### ASSIGNED TASK
Filter the listing below down to the lines with the word "votre" and copy those.

### DATA PROVIDED
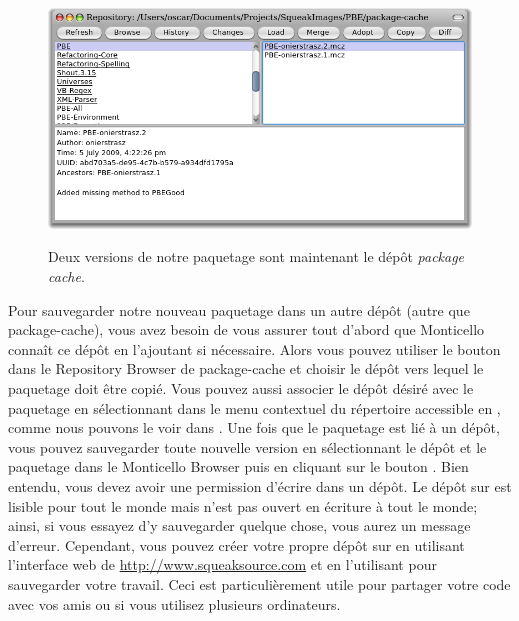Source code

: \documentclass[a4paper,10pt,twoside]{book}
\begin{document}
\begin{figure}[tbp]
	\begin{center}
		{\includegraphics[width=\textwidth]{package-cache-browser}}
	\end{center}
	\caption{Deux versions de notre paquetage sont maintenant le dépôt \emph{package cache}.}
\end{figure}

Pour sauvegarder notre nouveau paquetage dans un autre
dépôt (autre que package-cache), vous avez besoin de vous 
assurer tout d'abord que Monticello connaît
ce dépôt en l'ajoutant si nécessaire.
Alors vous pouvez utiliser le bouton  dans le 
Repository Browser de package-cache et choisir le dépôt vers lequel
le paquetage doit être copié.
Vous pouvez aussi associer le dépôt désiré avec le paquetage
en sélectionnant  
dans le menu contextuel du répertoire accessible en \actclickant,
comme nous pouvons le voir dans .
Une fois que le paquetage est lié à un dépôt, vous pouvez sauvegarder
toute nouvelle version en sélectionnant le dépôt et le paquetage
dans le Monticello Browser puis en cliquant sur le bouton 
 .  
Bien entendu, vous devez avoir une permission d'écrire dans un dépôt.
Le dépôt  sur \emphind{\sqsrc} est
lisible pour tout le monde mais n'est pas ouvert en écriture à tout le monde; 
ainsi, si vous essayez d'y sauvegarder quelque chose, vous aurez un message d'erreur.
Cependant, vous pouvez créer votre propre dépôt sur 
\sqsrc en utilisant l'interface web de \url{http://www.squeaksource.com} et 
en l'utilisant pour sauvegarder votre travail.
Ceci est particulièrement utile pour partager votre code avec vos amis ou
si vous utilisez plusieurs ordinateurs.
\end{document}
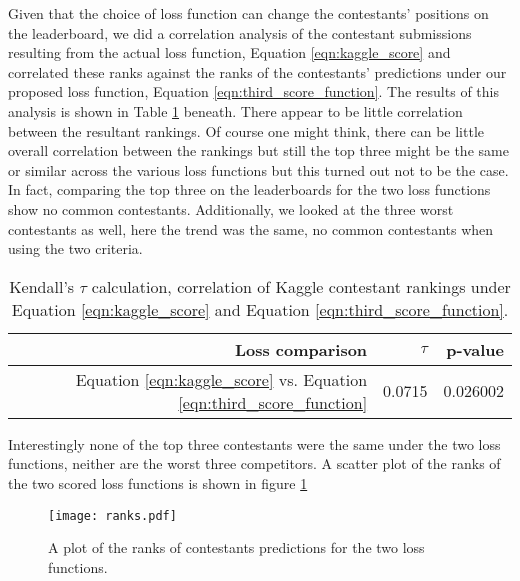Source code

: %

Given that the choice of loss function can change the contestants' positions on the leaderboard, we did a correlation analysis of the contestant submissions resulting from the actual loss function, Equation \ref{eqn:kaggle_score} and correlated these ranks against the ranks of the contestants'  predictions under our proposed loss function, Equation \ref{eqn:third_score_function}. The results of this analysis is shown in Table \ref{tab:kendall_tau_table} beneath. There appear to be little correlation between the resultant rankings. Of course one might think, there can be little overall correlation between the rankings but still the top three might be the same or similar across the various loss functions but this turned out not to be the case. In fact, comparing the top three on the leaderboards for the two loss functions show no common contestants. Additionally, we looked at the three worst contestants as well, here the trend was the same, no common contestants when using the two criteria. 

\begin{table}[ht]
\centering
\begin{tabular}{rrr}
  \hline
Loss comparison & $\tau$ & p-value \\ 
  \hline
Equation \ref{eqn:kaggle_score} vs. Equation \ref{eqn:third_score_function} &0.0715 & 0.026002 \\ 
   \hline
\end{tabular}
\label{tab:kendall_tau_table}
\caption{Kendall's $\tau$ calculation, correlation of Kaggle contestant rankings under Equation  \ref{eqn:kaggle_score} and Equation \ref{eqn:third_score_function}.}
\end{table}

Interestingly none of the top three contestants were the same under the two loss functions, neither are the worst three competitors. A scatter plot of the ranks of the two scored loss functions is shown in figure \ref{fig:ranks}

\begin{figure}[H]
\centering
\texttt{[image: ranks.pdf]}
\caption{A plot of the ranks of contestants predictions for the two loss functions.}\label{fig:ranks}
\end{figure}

### YOUR SOLUTION
Cependant, vous pouvez créer votre propre dépôt sur 
en l'utilisant pour sauvegarder votre travail.
Ceci est particulièrement utile pour partager votre code avec vos amis ou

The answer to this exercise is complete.